Probabilistic predictions of future data are a very small output channel, but once again, the ability of a superintelligence to use a small channel effectively should not be underestimated. Additionally, the difficulty of using such a Predictor well (specifying future data strings of interest and interpreting the results) speaks against our ability to keep the Predictor from influencing us through its predictions.
It is not clear that there is any general way to design a Predictor that will not exhibit goal-seeking behavior, short of dramatically limiting the power of the Predictor.
We do indeed have billions of seriously flawed predictors walking around today, and feedback loops between them are not a negligible problem. Going back to that example, we nearly managed to start WW3 all by ourselves without waiting for artificially intelligent assistance. And it's easy to come up with a half a dozen contemporary examples of entire populations thinking "what we're doing to them may be bad, but not as bad as what they'd do to us if we let up".

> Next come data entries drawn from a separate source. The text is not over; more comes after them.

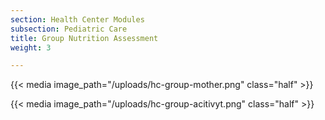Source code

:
```yaml
---
section: Health Center Modules
subsection: Pediatric Care
title: Group Nutrition Assessment
weight: 3

---
```


{{< media image_path="/uploads/hc-group-mother.png" class="half" >}}

{{< media image_path="/uploads/hc-group-acitivyt.png" class="half" >}}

It's entirely possible that the answer to the Fermi Paradox is that there's a devastatingly bad massively multiplayer Mutually Assured Distruction situation waiting along the path of technological development, one in which even a dumb natural predictor can reason "I predict that a few of them are thinking about defecting, in which case I should think about defecting first, but once they realize that they'll really want to defect, and oh damn I'd better hit that red button right now!" And the next thing you know all the slow biowarfare researchers are killed off by a tailored virus that left the fastest researchers alone (to pick an exaggerated trope out of a hat). Artificial Predictors would make such things worse by speeding up the inevitable.
Even if a situation like that isn't inevitable with only natural intelligences, Oracle AIs might make one inevitable by reducing the barrier to entry for predictions. When it takes more than a decade of dedicated work to become a natural expert on something, people don't want to put in that investment becoming an expert on evil. If becoming an expert on evil merely requires building an automated Question-Answerer for the purpose of asking it good questions, but then succumbing to temptation and asking it an evil question too, proliferation of any technology with evil applications might become harder to stop. Research and development that is presently guided by market forces, government decisions, and moral considerations would instead proceed in the order of "which new technologies can the computer figure out first".
And a Predictor asked to predict "What will we do based on your prediction" is effectively a lobotomized Question-Answerer, for which we can't phrase questions directly, leaving us stuck with whatever implicit questions (almost certainly including "which new technologies can computers figure out first") are inherent in that feedback loop.